• **GIVEN RECORDS**
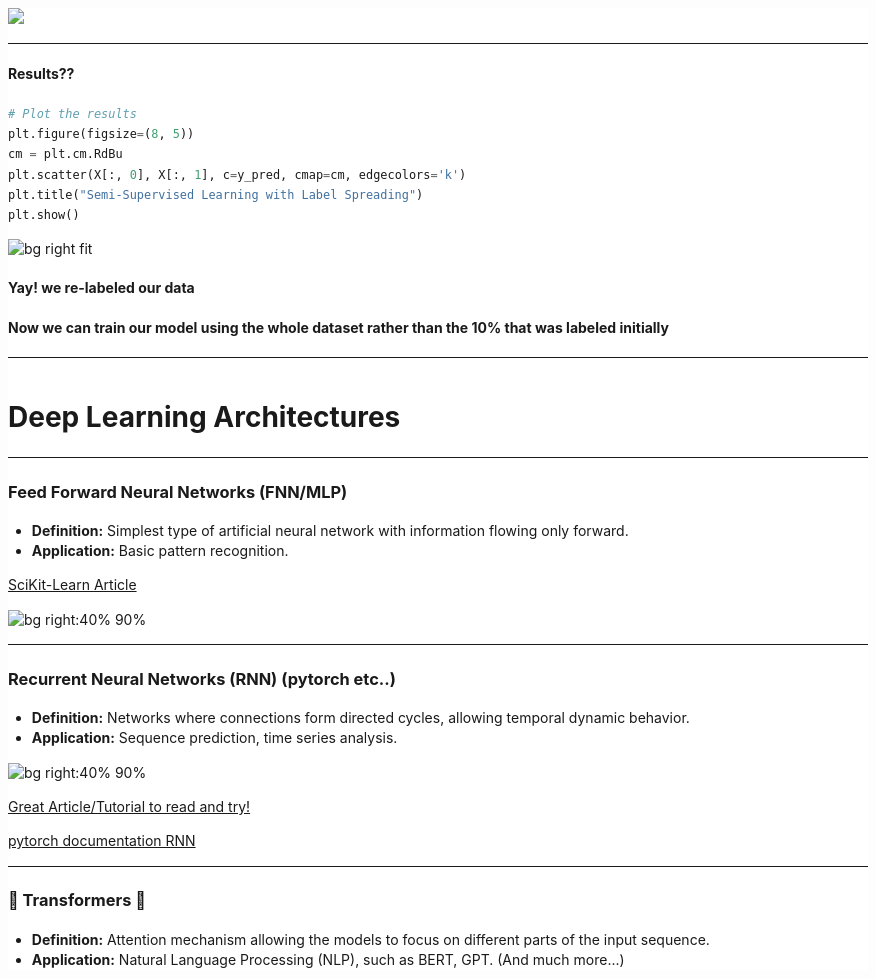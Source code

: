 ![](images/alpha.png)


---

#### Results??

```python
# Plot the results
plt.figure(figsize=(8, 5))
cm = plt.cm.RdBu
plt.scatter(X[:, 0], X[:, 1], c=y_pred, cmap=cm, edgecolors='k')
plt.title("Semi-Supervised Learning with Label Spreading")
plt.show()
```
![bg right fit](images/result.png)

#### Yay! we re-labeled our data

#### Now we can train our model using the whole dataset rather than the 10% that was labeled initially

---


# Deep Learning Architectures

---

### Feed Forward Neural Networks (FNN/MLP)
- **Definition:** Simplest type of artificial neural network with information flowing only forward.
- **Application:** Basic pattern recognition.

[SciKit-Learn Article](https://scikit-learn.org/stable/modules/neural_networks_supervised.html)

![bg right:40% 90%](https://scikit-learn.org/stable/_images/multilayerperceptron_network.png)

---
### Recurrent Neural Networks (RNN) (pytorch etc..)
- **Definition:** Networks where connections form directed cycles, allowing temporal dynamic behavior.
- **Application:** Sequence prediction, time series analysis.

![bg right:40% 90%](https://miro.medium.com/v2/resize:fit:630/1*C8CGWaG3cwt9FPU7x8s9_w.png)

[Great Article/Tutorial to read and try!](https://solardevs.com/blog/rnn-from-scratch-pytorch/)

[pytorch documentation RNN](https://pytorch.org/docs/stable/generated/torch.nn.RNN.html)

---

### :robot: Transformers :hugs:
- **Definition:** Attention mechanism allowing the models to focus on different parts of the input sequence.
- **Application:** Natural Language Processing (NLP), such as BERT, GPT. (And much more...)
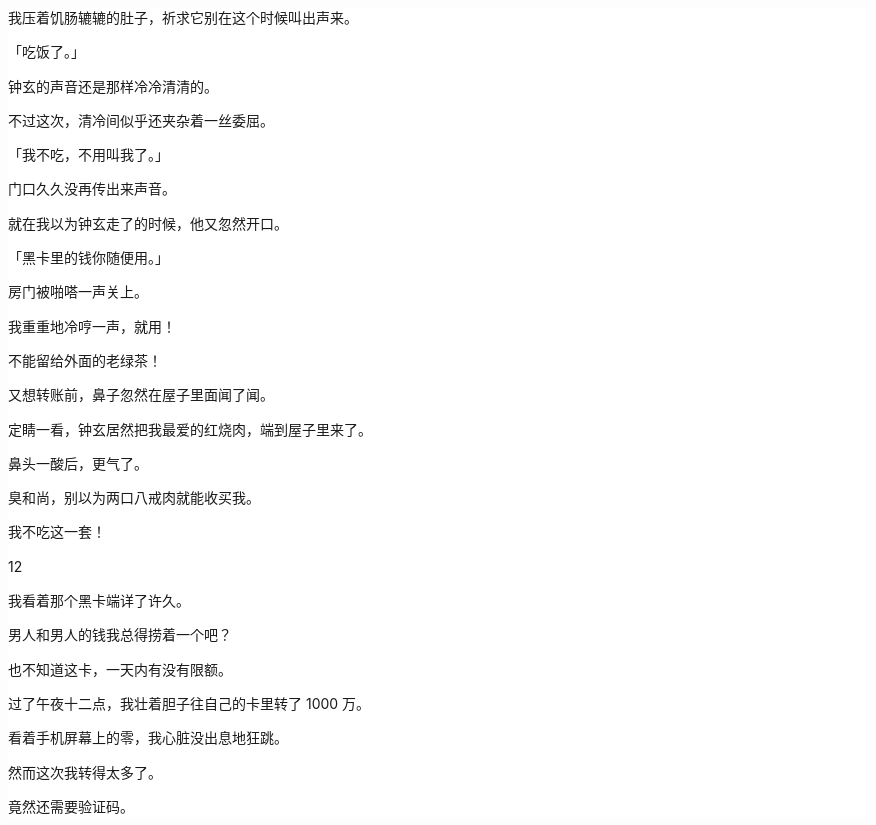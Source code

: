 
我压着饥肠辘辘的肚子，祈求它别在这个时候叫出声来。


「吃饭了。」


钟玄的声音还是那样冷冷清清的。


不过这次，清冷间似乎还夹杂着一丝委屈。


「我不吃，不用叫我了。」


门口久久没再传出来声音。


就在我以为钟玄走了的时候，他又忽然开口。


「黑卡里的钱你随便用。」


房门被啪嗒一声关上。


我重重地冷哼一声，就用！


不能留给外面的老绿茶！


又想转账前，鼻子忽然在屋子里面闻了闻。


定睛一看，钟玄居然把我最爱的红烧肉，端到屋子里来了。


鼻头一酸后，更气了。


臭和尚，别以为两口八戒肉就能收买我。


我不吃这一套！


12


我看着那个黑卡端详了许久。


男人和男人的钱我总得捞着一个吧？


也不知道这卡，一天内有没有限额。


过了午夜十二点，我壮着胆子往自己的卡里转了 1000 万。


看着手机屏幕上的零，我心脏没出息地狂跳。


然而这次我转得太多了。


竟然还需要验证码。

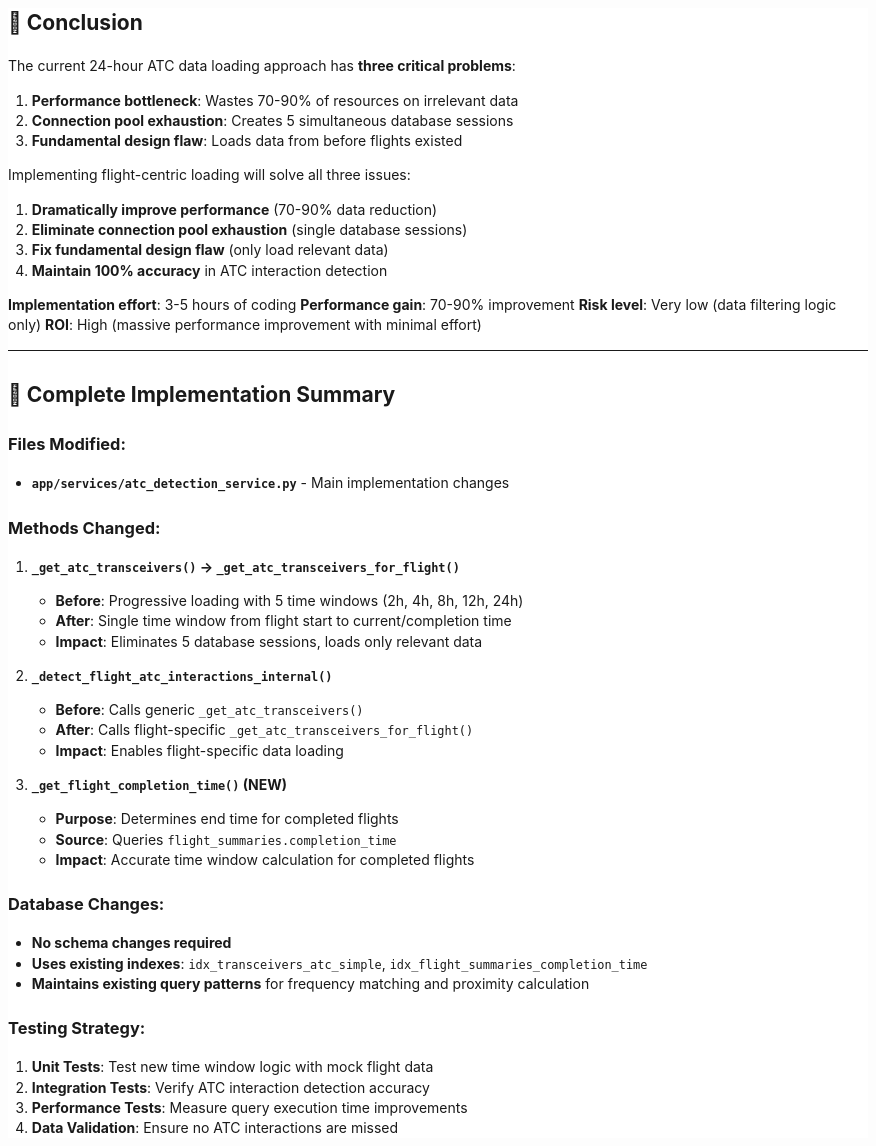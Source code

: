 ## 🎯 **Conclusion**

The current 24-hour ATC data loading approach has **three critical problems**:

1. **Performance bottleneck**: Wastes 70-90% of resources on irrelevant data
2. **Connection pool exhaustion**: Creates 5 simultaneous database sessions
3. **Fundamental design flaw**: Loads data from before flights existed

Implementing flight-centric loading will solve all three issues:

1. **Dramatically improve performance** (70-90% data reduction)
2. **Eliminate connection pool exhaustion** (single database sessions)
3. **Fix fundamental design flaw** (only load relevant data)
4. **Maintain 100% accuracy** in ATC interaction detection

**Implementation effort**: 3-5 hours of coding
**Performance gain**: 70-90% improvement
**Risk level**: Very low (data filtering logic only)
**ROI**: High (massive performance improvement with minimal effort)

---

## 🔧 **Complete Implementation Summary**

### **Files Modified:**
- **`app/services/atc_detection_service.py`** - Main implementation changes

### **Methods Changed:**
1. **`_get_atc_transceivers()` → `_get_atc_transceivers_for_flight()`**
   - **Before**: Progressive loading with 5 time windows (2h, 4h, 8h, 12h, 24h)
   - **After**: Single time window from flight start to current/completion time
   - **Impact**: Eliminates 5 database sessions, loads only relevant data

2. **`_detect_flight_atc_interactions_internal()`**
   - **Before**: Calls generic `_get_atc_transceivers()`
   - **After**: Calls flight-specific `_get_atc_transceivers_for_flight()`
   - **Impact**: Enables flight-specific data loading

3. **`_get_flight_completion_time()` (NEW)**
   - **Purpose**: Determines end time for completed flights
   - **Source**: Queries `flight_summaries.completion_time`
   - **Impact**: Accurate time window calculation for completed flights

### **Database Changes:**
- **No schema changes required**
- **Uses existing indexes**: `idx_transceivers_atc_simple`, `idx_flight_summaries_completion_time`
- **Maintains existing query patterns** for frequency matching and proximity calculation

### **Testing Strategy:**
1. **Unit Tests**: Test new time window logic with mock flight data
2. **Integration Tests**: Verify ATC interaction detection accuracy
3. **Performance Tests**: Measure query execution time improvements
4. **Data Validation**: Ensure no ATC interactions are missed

• **WHAT YOU SHOULD DO**
Find where the line with "就在我以为钟玄走了的时候，他又忽然开口。" sits in the material above and where the line with "- **After**: Calls" sits. Set down exactly the lines from the first to the second, both included and nothing else, without pictures.

• **FINAL ANSWER**
就在我以为钟玄走了的时候，他又忽然开口。


「黑卡里的钱你随便用。」


房门被啪嗒一声关上。


我重重地冷哼一声，就用！


不能留给外面的老绿茶！


又想转账前，鼻子忽然在屋子里面闻了闻。


定睛一看，钟玄居然把我最爱的红烧肉，端到屋子里来了。


鼻头一酸后，更气了。


臭和尚，别以为两口八戒肉就能收买我。


我不吃这一套！


12


我看着那个黑卡端详了许久。


男人和男人的钱我总得捞着一个吧？


也不知道这卡，一天内有没有限额。


过了午夜十二点，我壮着胆子往自己的卡里转了 1000 万。


看着手机屏幕上的零，我心脏没出息地狂跳。


然而这次我转得太多了。


竟然还需要验证码。

Source code

: ## 🎯 **Conclusion**

The current 24-hour ATC data loading approach has **three critical problems**:

1. **Performance bottleneck**: Wastes 70-90% of resources on irrelevant data
2. **Connection pool exhaustion**: Creates 5 simultaneous database sessions
3. **Fundamental design flaw**: Loads data from before flights existed

Implementing flight-centric loading will solve all three issues:

1. **Dramatically improve performance** (70-90% data reduction)
2. **Eliminate connection pool exhaustion** (single database sessions)
3. **Fix fundamental design flaw** (only load relevant data)
4. **Maintain 100% accuracy** in ATC interaction detection

**Implementation effort**: 3-5 hours of coding
**Performance gain**: 70-90% improvement
**Risk level**: Very low (data filtering logic only)
**ROI**: High (massive performance improvement with minimal effort)

---

## 🔧 **Complete Implementation Summary**

### **Files Modified:**
- **`app/services/atc_detection_service.py`** - Main implementation changes

### **Methods Changed:**
1. **`_get_atc_transceivers()` → `_get_atc_transceivers_for_flight()`**
   - **Before**: Progressive loading with 5 time windows (2h, 4h, 8h, 12h, 24h)
   - **After**: Single time window from flight start to current/completion time
   - **Impact**: Eliminates 5 database sessions, loads only relevant data

2. **`_detect_flight_atc_interactions_internal()`**
   - **Before**: Calls generic `_get_atc_transceivers()`
   - **After**: Calls flight-specific `_get_atc_transceivers_for_flight()`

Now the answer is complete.